What is being asked - Repeat the entire listing exactly.

Data to use -
────
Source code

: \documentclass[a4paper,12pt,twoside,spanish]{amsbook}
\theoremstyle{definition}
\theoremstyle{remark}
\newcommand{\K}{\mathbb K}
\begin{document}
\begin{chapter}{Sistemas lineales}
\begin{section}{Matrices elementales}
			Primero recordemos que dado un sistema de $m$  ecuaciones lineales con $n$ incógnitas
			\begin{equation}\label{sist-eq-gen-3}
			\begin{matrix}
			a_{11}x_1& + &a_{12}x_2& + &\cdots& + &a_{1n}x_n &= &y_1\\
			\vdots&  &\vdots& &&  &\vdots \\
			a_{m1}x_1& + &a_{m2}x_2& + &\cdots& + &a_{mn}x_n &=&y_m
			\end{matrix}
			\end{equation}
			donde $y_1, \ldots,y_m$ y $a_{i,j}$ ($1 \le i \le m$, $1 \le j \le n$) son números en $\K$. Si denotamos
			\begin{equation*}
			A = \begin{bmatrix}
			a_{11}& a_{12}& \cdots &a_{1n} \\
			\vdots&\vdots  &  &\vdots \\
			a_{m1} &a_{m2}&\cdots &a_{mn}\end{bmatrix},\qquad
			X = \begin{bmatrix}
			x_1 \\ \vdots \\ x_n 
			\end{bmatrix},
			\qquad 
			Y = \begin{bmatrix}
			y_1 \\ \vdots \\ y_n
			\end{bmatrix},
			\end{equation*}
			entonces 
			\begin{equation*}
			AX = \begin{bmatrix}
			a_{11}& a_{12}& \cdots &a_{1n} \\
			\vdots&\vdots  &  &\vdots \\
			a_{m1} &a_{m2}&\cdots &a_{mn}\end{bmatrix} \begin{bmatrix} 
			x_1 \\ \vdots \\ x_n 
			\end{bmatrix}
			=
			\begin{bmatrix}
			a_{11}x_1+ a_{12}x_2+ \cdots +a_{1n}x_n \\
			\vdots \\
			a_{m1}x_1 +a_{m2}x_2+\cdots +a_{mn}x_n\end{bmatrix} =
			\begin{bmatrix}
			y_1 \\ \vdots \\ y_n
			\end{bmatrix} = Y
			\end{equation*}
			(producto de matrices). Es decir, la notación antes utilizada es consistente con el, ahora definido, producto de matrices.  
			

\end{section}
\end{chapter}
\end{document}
────
Answer to the exercise -
Source code

: \documentclass[a4paper,12pt,twoside,spanish]{amsbook}
\theoremstyle{definition}
\theoremstyle{remark}
\newcommand{\K}{\mathbb K}
\begin{document}
\begin{chapter}{Sistemas lineales}
\begin{section}{Matrices elementales}
			Primero recordemos que dado un sistema de $m$  ecuaciones lineales con $n$ incógnitas
			\begin{equation}\label{sist-eq-gen-3}
			\begin{matrix}
			a_{11}x_1& + &a_{12}x_2& + &\cdots& + &a_{1n}x_n &= &y_1\\
			\vdots&  &\vdots& &&  &\vdots \\
			a_{m1}x_1& + &a_{m2}x_2& + &\cdots& + &a_{mn}x_n &=&y_m
			\end{matrix}
			\end{equation}
			donde $y_1, \ldots,y_m$ y $a_{i,j}$ ($1 \le i \le m$, $1 \le j \le n$) son números en $\K$. Si denotamos
			\begin{equation*}
			A = \begin{bmatrix}
			a_{11}& a_{12}& \cdots &a_{1n} \\
			\vdots&\vdots  &  &\vdots \\
			a_{m1} &a_{m2}&\cdots &a_{mn}\end{bmatrix},\qquad
			X = \begin{bmatrix}
			x_1 \\ \vdots \\ x_n 
			\end{bmatrix},
			\qquad 
			Y = \begin{bmatrix}
			y_1 \\ \vdots \\ y_n
			\end{bmatrix},
			\end{equation*}
			entonces 
			\begin{equation*}
			AX = \begin{bmatrix}
			a_{11}& a_{12}& \cdots &a_{1n} \\
			\vdots&\vdots  &  &\vdots \\
			a_{m1} &a_{m2}&\cdots &a_{mn}\end{bmatrix} \begin{bmatrix} 
			x_1 \\ \vdots \\ x_n 
			\end{bmatrix}
			=
			\begin{bmatrix}
			a_{11}x_1+ a_{12}x_2+ \cdots +a_{1n}x_n \\
			\vdots \\
			a_{m1}x_1 +a_{m2}x_2+\cdots +a_{mn}x_n\end{bmatrix} =
			\begin{bmatrix}
			y_1 \\ \vdots \\ y_n
			\end{bmatrix} = Y
			\end{equation*}
			(producto de matrices). Es decir, la notación antes utilizada es consistente con el, ahora definido, producto de matrices.  
			

\end{section}
\end{chapter}
\end{document}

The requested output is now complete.